Ieri, la svolta. Cinque prostitute lungo la 7Ter, in territorio di Trepuzzi, sarebbero state avvicinate da una Volkswagen Golf nera. A condurla, proprio il soggetto con tratti slavi, robusto e di carnagione scura già denunciato in precedenza. A bordo anhe un ragazzo, che però, stando alle ricostruzioni dei carabinieri, nella circostanza avrebbe solo assistito senza mai intervenire. Tanto più che non corrisponderebbe con l’altro soggetto denunciato per il concorso nei tentativi d’estorsione.

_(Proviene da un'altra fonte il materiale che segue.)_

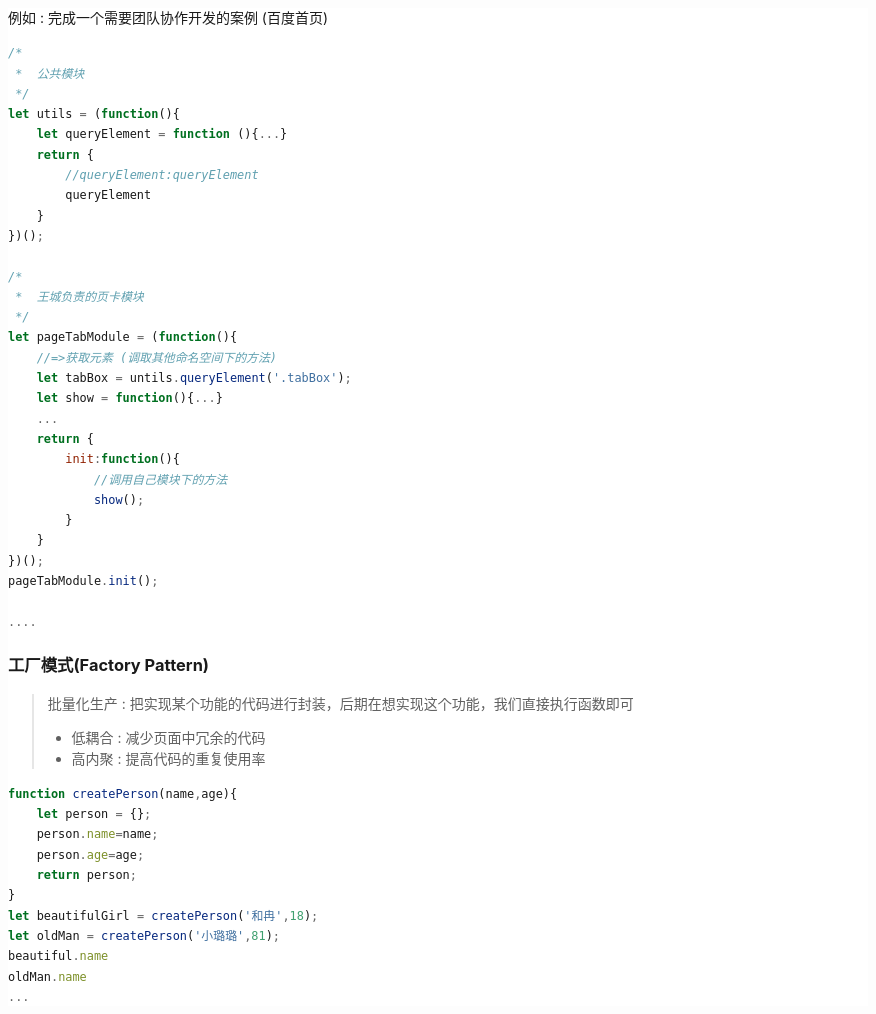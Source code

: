 例如 : 完成一个需要团队协作开发的案例 (百度首页)

```js
/*
 *	公共模块
 */
let utils = (function(){
    let queryElement = function (){...}
    return {
		//queryElement:queryElement
        queryElement
    }
})();

/*
 *	王城负责的页卡模块
 */
let pageTabModule = (function(){
    //=>获取元素 (调取其他命名空间下的方法)
    let tabBox = untils.queryElement('.tabBox');
    let show = function(){...}
    ...
    return {
        init:function(){
            //调用自己模块下的方法
            show();
        }
    }
})();
pageTabModule.init();
    
....
```

### 工厂模式(Factory Pattern)

> 批量化生产 : 把实现某个功能的代码进行封装，后期在想实现这个功能，我们直接执行函数即可
>
> - 低耦合 : 减少页面中冗余的代码
> - 高内聚 : 提高代码的重复使用率

```js
function createPerson(name,age){
    let person = {};
    person.name=name;
    person.age=age;
    return person;
}
let beautifulGirl = createPerson('和冉',18);
let oldMan = createPerson('小璐璐',81);
beautiful.name
oldMan.name
...
```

Stando alle affermazioni delle vittime, il guidatore sarebbe sceso dalla sua auto, accecato dall’ira, iniziando a minacciare e malmenare una delle donne, sferrandole anche un pugno a un braccio. In sua difesa sarebbe intervenuta un’altra ragazza, che peraltro già nei giorni scorsi aveva denunciato di essere stata aggredita da un’altra persona a colpi di bastone per convincerla a pagare. Quest’ultima sarebbe stata afferrata per i capelli e schiaffeggiata.

Il peggio, quando avrebbe tentato di divincolarsi, urlando: lui l’avrebbe afferrata per il braccio sinistro, estraendo di tasca un coltellino e infierendo più volte. I tagli, medicati in seguito dai sanitari del 118, sono stati fortunatamente giudicati guaribili in pochi giorni.

La situazione, insomma, sembra proprio che stesse assumendo una piega drammatica, con l’uomo sempre più convinto di dover pretendere il “pizzo”, tanto che che alcune fra le malcapitate hanno deciso di comporre il 112. A quel punto, l’uomo si sarebbe infilato nella Golf, allontanandosi in fretta con il giovane seduto accanto.

Proprio in quegli istanti, però, stava sopraggiungendo una pattuglia radiomobile della compagnia di Campi. Il loro passaggio è stato provvidenziale. I carabinieri hanno notato l’evidente agitazione delle donne, che hanno indicato l’auto in fuga.

HAJDARI GENNARO 1-2I militari non ci hanno pensato un istante e si sono messi all’inseguimento. L’auto stava rientrando verso il campo sosta. E’ stata bloccata a pochi chilometri dalla meta. Alla guida c’era Hajdari. Accanto, un 17enne suo parente, la cui posizione al momento sembrerebbe estranea ai fatti.

Entrambi sono stati accompagnati presso la caserma, ma le perquisizioni non hanno condotto a ritrovamenti particolari. Se veramente il 31enne fosse stato in precedenza in possesso di un coltellino, questo potrebbe essere stato lanciato dal finestrino in mezzo alle campagne, in un punto qualunque del tragitto.

Sono stati eseguiti accertamenti, complessi e durati svariate ore, condotti dai militari dell’aliquota operativa anche con il concorso della radiomobile e delle stazioni di Novoli e Trepuzzi. Ma il dato fondamentale è che tutte le donne protagoniste dell’episodio di ieri mattina (le due destinatarie di violenze e le tre testimoni) hanno riconosciuto con certezza assoluta in Hajdari il loro persecutore. Alcune, inoltre, l’hanno indicato anche come il protagonista delle pretese estorsive precedenti.

Sentito il pubblico ministero di turno, Paola Guglielmi, l’uomo è stato condotto presso il carcere di Borgo San Nicola, a Lecce, con l’accusa di tentata estorsione aggravata e continuata.